Wesley, a solid man of fifty and utterly consumed by his work, laughed as his iron-gray hair stood straight up in the churning wind. “Your Aunt Annette does have a flair for the dramatic, but this one could backfire on her if a reporter gets blown into the harbor and has to have his stomach pumped. She insists the wind’ll die down by three o’clock.”

“Or pay the price of her wrath?”

“I wouldn’t be surprised. It’s good of you to come, you know.”

As if he’d had a choice. Jared was an apprentice architect with his father’s San Francisco firm and had contributed to the design of Winston & Reed’s new headquarters in only the most minor of ways. Wesley Sloan wasn’t a man who easily delegated authority, even to his son. But Jared had no illusions about why he was in Boston: his Aunt Annette was portraying her new project as a family affair, and he was family. She’d gone so far as to summon Quentin from Saigon, where he’d gone in October to work with the branch that had launched Winston & Reed at the beginning of American military involvement in Vietnam more than a decade ago. Naturally Quentin had come. He wasn’t one to defy his mother’s wishes and going to Saigon in the first place had about exhausted his courage. With the Paris Peace Accords, Winston & Reed was scaling back its Southeast Asian operation, and Annette had only just barely tolerated having her twenty-two-year-old son volunteer to help. Jared thought he understood. She’d lost her husband in Vietnam; she didn’t intend to lose her only child.

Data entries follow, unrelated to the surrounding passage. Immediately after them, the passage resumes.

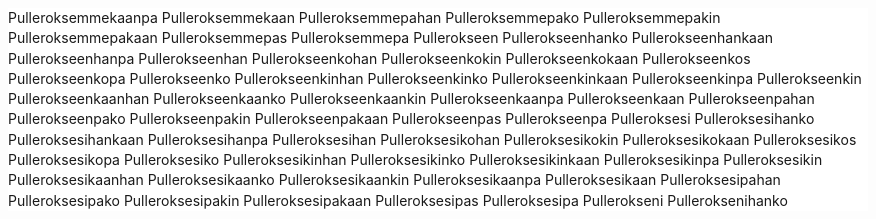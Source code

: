 Pulleroksemmekaanpa
Pulleroksemmekaan
Pulleroksemmepahan
Pulleroksemmepako
Pulleroksemmepakin
Pulleroksemmepakaan
Pulleroksemmepas
Pulleroksemmepa
Pullerokseen
Pullerokseenhanko
Pullerokseenhankaan
Pullerokseenhanpa
Pullerokseenhan
Pullerokseenkohan
Pullerokseenkokin
Pullerokseenkokaan
Pullerokseenkos
Pullerokseenkopa
Pullerokseenko
Pullerokseenkinhan
Pullerokseenkinko
Pullerokseenkinkaan
Pullerokseenkinpa
Pullerokseenkin
Pullerokseenkaanhan
Pullerokseenkaanko
Pullerokseenkaankin
Pullerokseenkaanpa
Pullerokseenkaan
Pullerokseenpahan
Pullerokseenpako
Pullerokseenpakin
Pullerokseenpakaan
Pullerokseenpas
Pullerokseenpa
Pulleroksesi
Pulleroksesihanko
Pulleroksesihankaan
Pulleroksesihanpa
Pulleroksesihan
Pulleroksesikohan
Pulleroksesikokin
Pulleroksesikokaan
Pulleroksesikos
Pulleroksesikopa
Pulleroksesiko
Pulleroksesikinhan
Pulleroksesikinko
Pulleroksesikinkaan
Pulleroksesikinpa
Pulleroksesikin
Pulleroksesikaanhan
Pulleroksesikaanko
Pulleroksesikaankin
Pulleroksesikaanpa
Pulleroksesikaan
Pulleroksesipahan
Pulleroksesipako
Pulleroksesipakin
Pulleroksesipakaan
Pulleroksesipas
Pulleroksesipa
Pullerokseni
Pulleroksenihanko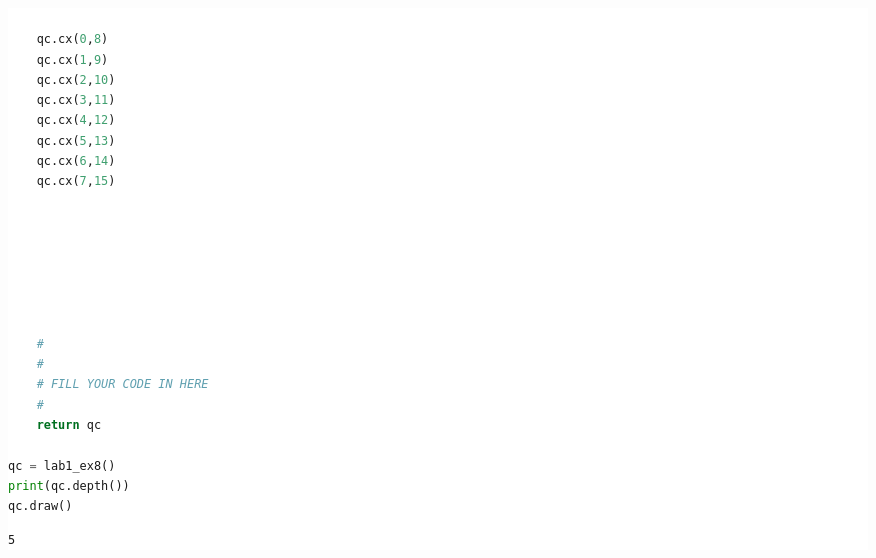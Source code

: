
 ```python
    
    qc.cx(0,8)
    qc.cx(1,9)
    qc.cx(2,10)
    qc.cx(3,11)
    qc.cx(4,12)
    qc.cx(5,13)
    qc.cx(6,14)
    qc.cx(7,15)



    
    

    
    #
    #
    # FILL YOUR CODE IN HERE
    #
    return qc

qc = lab1_ex8()
print(qc.depth())
qc.draw()
```

    5




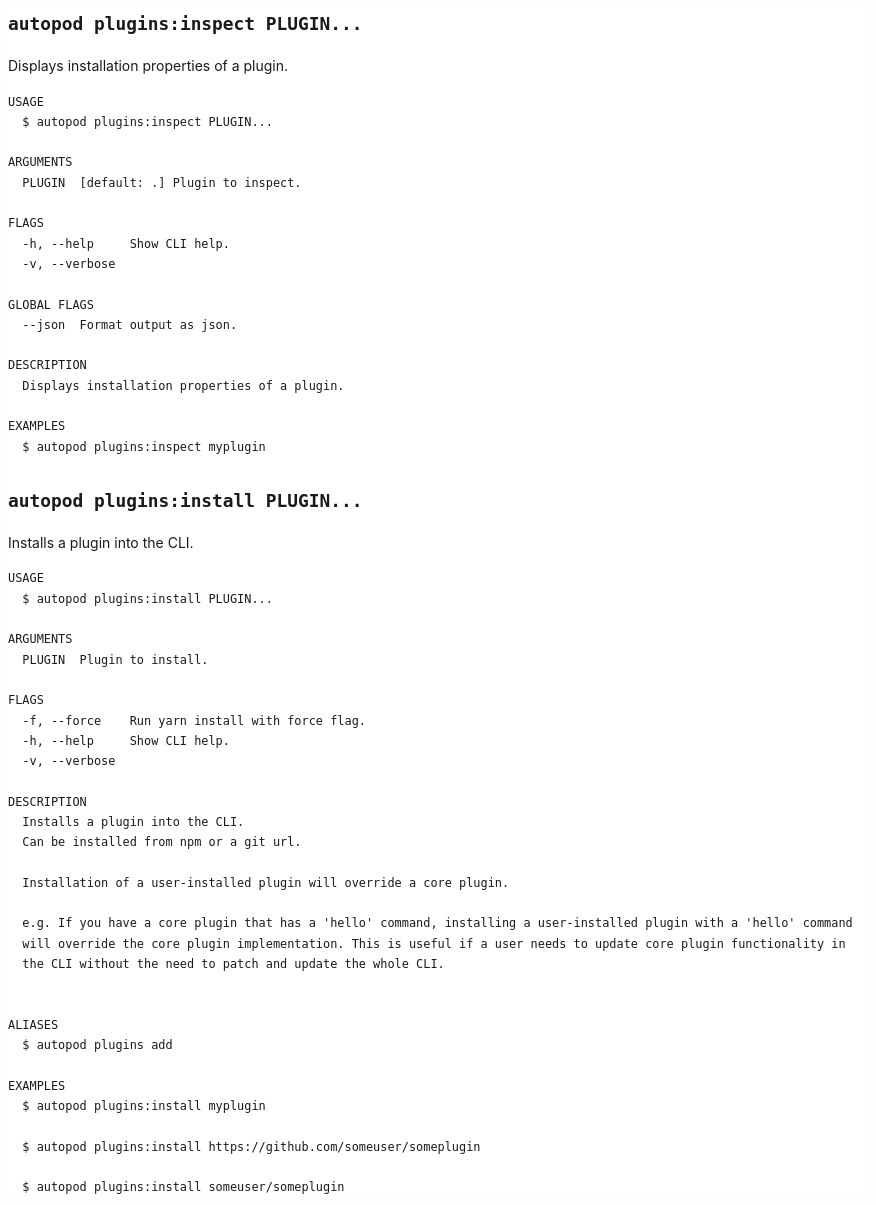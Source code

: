 ## `autopod plugins:inspect PLUGIN...`

Displays installation properties of a plugin.

```
USAGE
  $ autopod plugins:inspect PLUGIN...

ARGUMENTS
  PLUGIN  [default: .] Plugin to inspect.

FLAGS
  -h, --help     Show CLI help.
  -v, --verbose

GLOBAL FLAGS
  --json  Format output as json.

DESCRIPTION
  Displays installation properties of a plugin.

EXAMPLES
  $ autopod plugins:inspect myplugin
```

## `autopod plugins:install PLUGIN...`

Installs a plugin into the CLI.

```
USAGE
  $ autopod plugins:install PLUGIN...

ARGUMENTS
  PLUGIN  Plugin to install.

FLAGS
  -f, --force    Run yarn install with force flag.
  -h, --help     Show CLI help.
  -v, --verbose

DESCRIPTION
  Installs a plugin into the CLI.
  Can be installed from npm or a git url.

  Installation of a user-installed plugin will override a core plugin.

  e.g. If you have a core plugin that has a 'hello' command, installing a user-installed plugin with a 'hello' command
  will override the core plugin implementation. This is useful if a user needs to update core plugin functionality in
  the CLI without the need to patch and update the whole CLI.


ALIASES
  $ autopod plugins add

EXAMPLES
  $ autopod plugins:install myplugin 

  $ autopod plugins:install https://github.com/someuser/someplugin

  $ autopod plugins:install someuser/someplugin
```
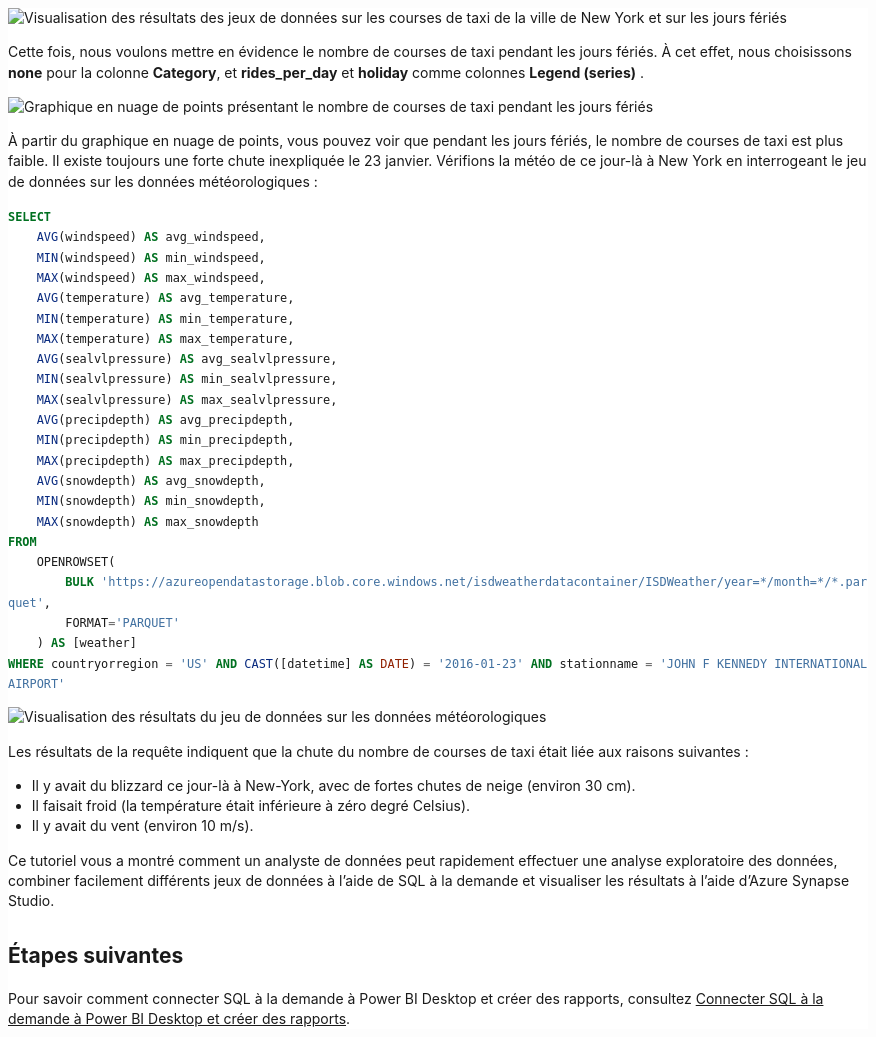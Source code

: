![Visualisation des résultats des jeux de données sur les courses de taxi de la ville de New York et sur les jours fériés](./media/tutorial-data-analyst/8.png)

Cette fois, nous voulons mettre en évidence le nombre de courses de taxi pendant les jours fériés. À cet effet, nous choisissons **none** pour la colonne **Category**, et **rides_per_day** et **holiday** comme colonnes **Legend (series)** .

![Graphique en nuage de points présentant le nombre de courses de taxi pendant les jours fériés](./media/tutorial-data-analyst/9.png)

À partir du graphique en nuage de points, vous pouvez voir que pendant les jours fériés, le nombre de courses de taxi est plus faible. Il existe toujours une forte chute inexpliquée le 23 janvier. Vérifions la météo de ce jour-là à New York en interrogeant le jeu de données sur les données météorologiques :

```sql
SELECT
    AVG(windspeed) AS avg_windspeed,
    MIN(windspeed) AS min_windspeed,
    MAX(windspeed) AS max_windspeed,
    AVG(temperature) AS avg_temperature,
    MIN(temperature) AS min_temperature,
    MAX(temperature) AS max_temperature,
    AVG(sealvlpressure) AS avg_sealvlpressure,
    MIN(sealvlpressure) AS min_sealvlpressure,
    MAX(sealvlpressure) AS max_sealvlpressure,
    AVG(precipdepth) AS avg_precipdepth,
    MIN(precipdepth) AS min_precipdepth,
    MAX(precipdepth) AS max_precipdepth,
    AVG(snowdepth) AS avg_snowdepth,
    MIN(snowdepth) AS min_snowdepth,
    MAX(snowdepth) AS max_snowdepth
FROM
    OPENROWSET(
        BULK 'https://azureopendatastorage.blob.core.windows.net/isdweatherdatacontainer/ISDWeather/year=*/month=*/*.parquet',
        FORMAT='PARQUET'
    ) AS [weather]
WHERE countryorregion = 'US' AND CAST([datetime] AS DATE) = '2016-01-23' AND stationname = 'JOHN F KENNEDY INTERNATIONAL AIRPORT'
```

![Visualisation des résultats du jeu de données sur les données météorologiques](./media/tutorial-data-analyst/10.png)

Les résultats de la requête indiquent que la chute du nombre de courses de taxi était liée aux raisons suivantes :

- Il y avait du blizzard ce jour-là à New-York, avec de fortes chutes de neige (environ 30 cm).
- Il faisait froid (la température était inférieure à zéro degré Celsius).
- Il y avait du vent (environ 10 m/s).

Ce tutoriel vous a montré comment un analyste de données peut rapidement effectuer une analyse exploratoire des données, combiner facilement différents jeux de données à l’aide de SQL à la demande et visualiser les résultats à l’aide d’Azure Synapse Studio.

## <a name="next-steps"></a>Étapes suivantes

Pour savoir comment connecter SQL à la demande à Power BI Desktop et créer des rapports, consultez [Connecter SQL à la demande à Power BI Desktop et créer des rapports](tutorial-connect-power-bi-desktop.md).
 
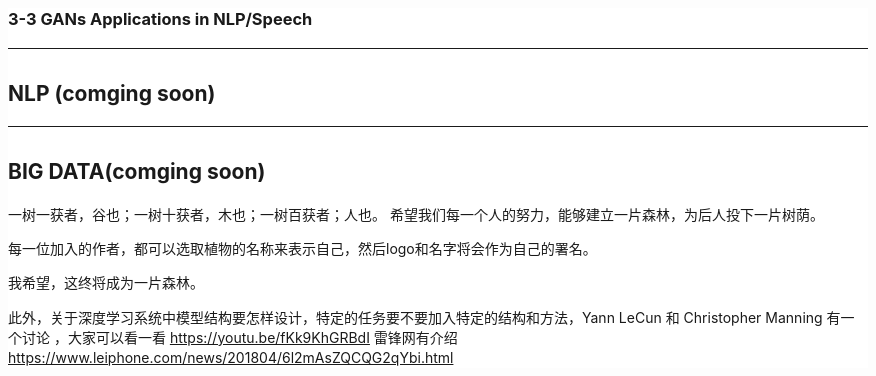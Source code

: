
### 3-3 GANs Applications in NLP/Speech


-------------------------------------------------------------------------------------------

## NLP (comging soon)


-------------------------------------------------------------------------------------------


## BIG DATA(comging soon)




一树一获者，谷也；一树十获者，木也；一树百获者；人也。 希望我们每一个人的努力，能够建立一片森林，为后人投下一片树荫。

每一位加入的作者，都可以选取植物的名称来表示自己，然后logo和名字将会作为自己的署名。

我希望，这终将成为一片森林。



此外，关于深度学习系统中模型结构要怎样设计，特定的任务要不要加入特定的结构和方法，Yann LeCun 和 Christopher Manning 有一个讨论 ，大家可以看一看 https://youtu.be/fKk9KhGRBdI 
雷锋网有介绍 https://www.leiphone.com/news/201804/6l2mAsZQCQG2qYbi.html
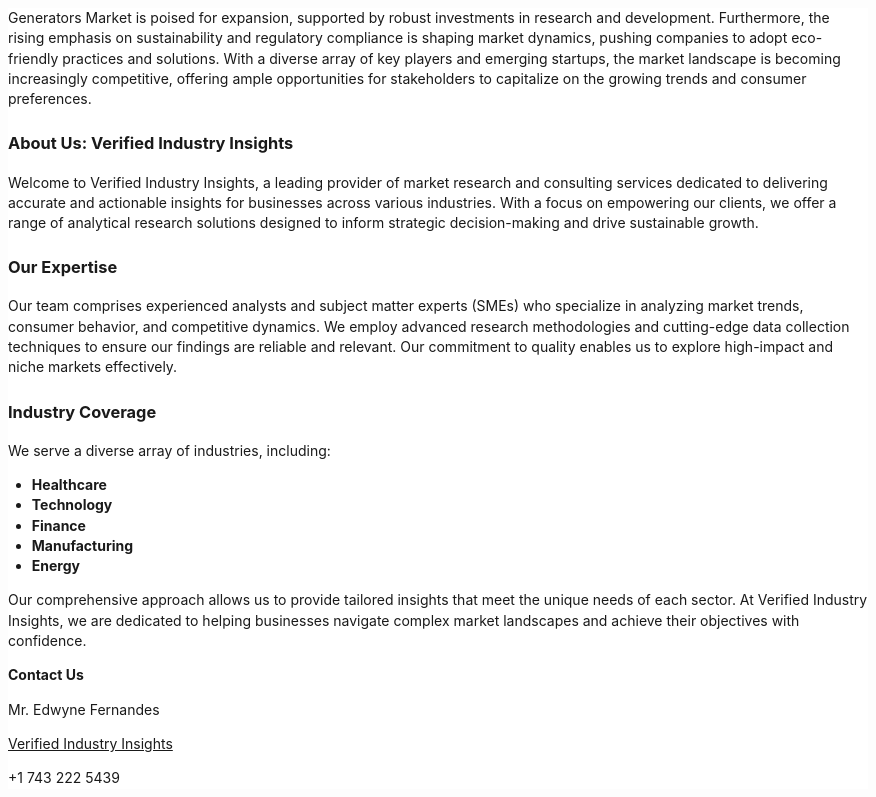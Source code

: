 Generators Market is poised for expansion, supported by robust investments in research and development. Furthermore, the rising emphasis on sustainability and regulatory compliance is shaping market dynamics, pushing companies to adopt eco-friendly practices and solutions. With a diverse array of key players and emerging startups, the market landscape is becoming increasingly competitive, offering ample opportunities for stakeholders to capitalize on the growing trends and consumer preferences.</p><h3>About Us: Verified Industry Insights</h3><p>Welcome to Verified Industry Insights, a leading provider of market research and consulting services dedicated to delivering accurate and actionable insights for businesses across various industries. With a focus on empowering our clients, we offer a range of analytical research solutions designed to inform strategic decision-making and drive sustainable growth.</p><h3>Our Expertise</h3><p>Our team comprises experienced analysts and subject matter experts (SMEs) who specialize in analyzing market trends, consumer behavior, and competitive dynamics. We employ advanced research methodologies and cutting-edge data collection techniques to ensure our findings are reliable and relevant. Our commitment to quality enables us to explore high-impact and niche markets effectively.</p><h3>Industry Coverage</h3><p>We serve a diverse array of industries, including:</p><ul><li><strong>Healthcare</strong></li><li><strong>Technology</strong></li><li><strong>Finance</strong></li><li><strong>Manufacturing</strong></li><li><strong>Energy</strong></li></ul><p>Our comprehensive approach allows us to provide tailored insights that meet the unique needs of each sector. At Verified Industry Insights, we are dedicated to helping businesses navigate complex market landscapes and achieve their objectives with confidence.</p><p><strong>Contact Us</strong></p><p>Mr. Edwyne Fernandes</p><p><a href="https://www.verifiedindustryinsights.com/">Verified Industry Insights</a></p><p>+1 743 222 5439</p>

Jared wouldn’t have thought twice about defying his aunt, but he had his own reasons for wanting to accompany his father to Boston. His parents were seldom in the same city-his mother still lived on Beacon Hill -and he planned to take advantage. They’d agreed to have dinner with him while they were all in town. And then he’d hit them with his own plans to head off to the Far East. Starting June first, he would spend a year working as an architect in Saigon, under a foundation grant. He wasn’t ready to be tied down to a firm, nor did he consider his architectural education complete. Southeast Asia would provide him opportunities for learning that he couldn’t get in San Francisco or Boston. Wesley Sloan would see his only son’s departure from his firm as a betrayal. Maybe in a way it was. But it was something Jared had to do. His student deferments had kept him out of the war, and now he felt he needed to see the country where the lives of so many of his friends had been changed-and lost. Whenever he thought of the young men his own age, of his sensitive Uncle Benjamin, who always seemed to be in the wrong place at the wrong time, and of Stephen Blackburn, good-humored and keenly intelligent, Jared knew he had to go.

“What the devil’s going on over there?” Wesley Sloan grumbled. “Who’s that lunatic?”